(Work task) The entries below contain a stretch that opens with the line containing "PREGUNTA: Buenos días." and closes with the line containing "país? ¿Es un reflejo de este mal estado?"; set down that stretch exactly, both ends included, and nothing else.

(Records for this exercise)
*** Begin section ***

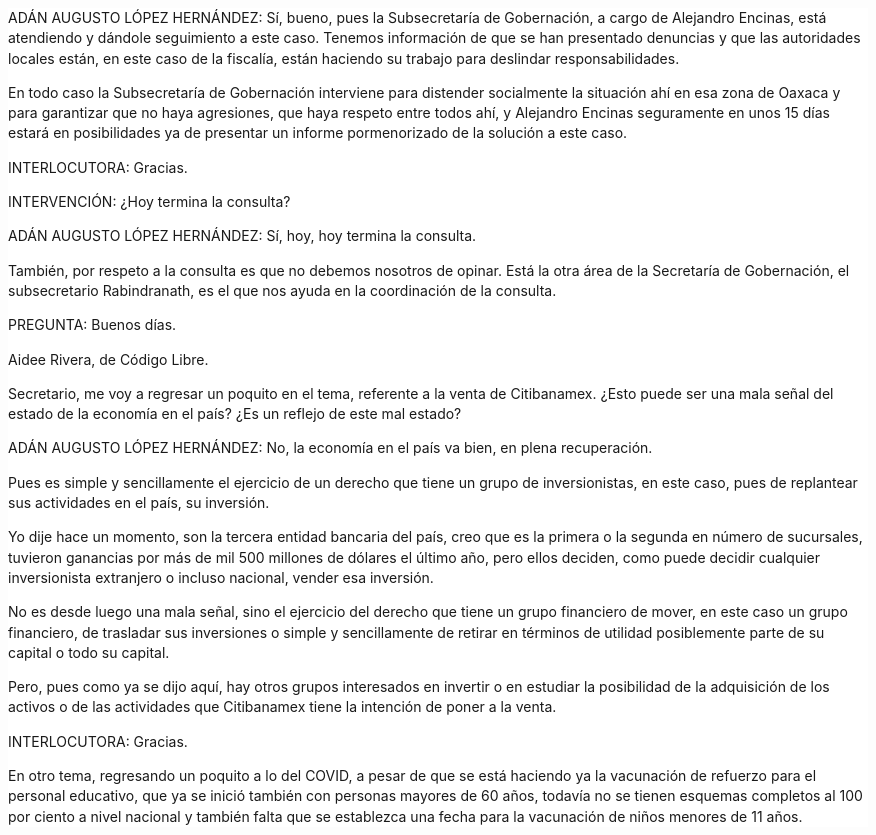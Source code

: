 ADÁN AUGUSTO LÓPEZ HERNÁNDEZ: Sí, bueno, pues la Subsecretaría de Gobernación,
a cargo de Alejandro Encinas, está atendiendo y dándole seguimiento a este
caso. Tenemos información de que se han presentado denuncias y que las
autoridades locales están, en este caso de la fiscalía, están haciendo su
trabajo para deslindar responsabilidades.

En todo caso la Subsecretaría de Gobernación interviene para distender
socialmente la situación ahí en esa zona de Oaxaca y para garantizar que no
haya agresiones, que haya respeto entre todos ahí, y Alejandro Encinas
seguramente en unos 15 días estará en posibilidades ya de presentar un informe
pormenorizado de la solución a este caso.

INTERLOCUTORA: Gracias.

INTERVENCIÓN: ¿Hoy termina la consulta?

ADÁN AUGUSTO LÓPEZ HERNÁNDEZ: Sí, hoy, hoy termina la consulta.

También, por respeto a la consulta es que no debemos nosotros de opinar. Está
la otra área de la Secretaría de Gobernación, el subsecretario Rabindranath,
es el que nos ayuda en la coordinación de la consulta.

PREGUNTA: Buenos días.

Aidee Rivera, de Código Libre.

Secretario, me voy a regresar un poquito en el tema, referente a la venta de
Citibanamex. ¿Esto puede ser una mala señal del estado de la economía en el
país? ¿Es un reflejo de este mal estado?

ADÁN AUGUSTO LÓPEZ HERNÁNDEZ: No, la economía en el país va bien, en plena
recuperación.

Pues es simple y sencillamente el ejercicio de un derecho que tiene un grupo
de inversionistas, en este caso, pues de replantear sus actividades en el
país, su inversión.

Yo dije hace un momento, son la tercera entidad bancaria del país, creo que es
la primera o la segunda en número de sucursales, tuvieron ganancias por más de
mil 500 millones de dólares el último año, pero ellos deciden, como puede
decidir cualquier inversionista extranjero o incluso nacional, vender esa
inversión.

No es desde luego una mala señal, sino el ejercicio del derecho que tiene un
grupo financiero de mover, en este caso un grupo financiero, de trasladar sus
inversiones o simple y sencillamente de retirar en términos de utilidad
posiblemente parte de su capital o todo su capital.

Pero, pues como ya se dijo aquí, hay otros grupos interesados en invertir o en
estudiar la posibilidad de la adquisición de los activos o de las actividades
que Citibanamex tiene la intención de poner a la venta.

INTERLOCUTORA: Gracias.

En otro tema, regresando un poquito a lo del COVID, a pesar de que se está
haciendo ya la vacunación de refuerzo para el personal educativo, que ya se
inició también con personas mayores de 60 años, todavía no se tienen esquemas
completos al 100 por ciento a nivel nacional y también falta que se establezca
una fecha para la vacunación de niños menores de 11 años.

*** End section ***

(Your solution)
PREGUNTA: Buenos días.

Aidee Rivera, de Código Libre.

Secretario, me voy a regresar un poquito en el tema, referente a la venta de
Citibanamex. ¿Esto puede ser una mala señal del estado de la economía en el
país? ¿Es un reflejo de este mal estado?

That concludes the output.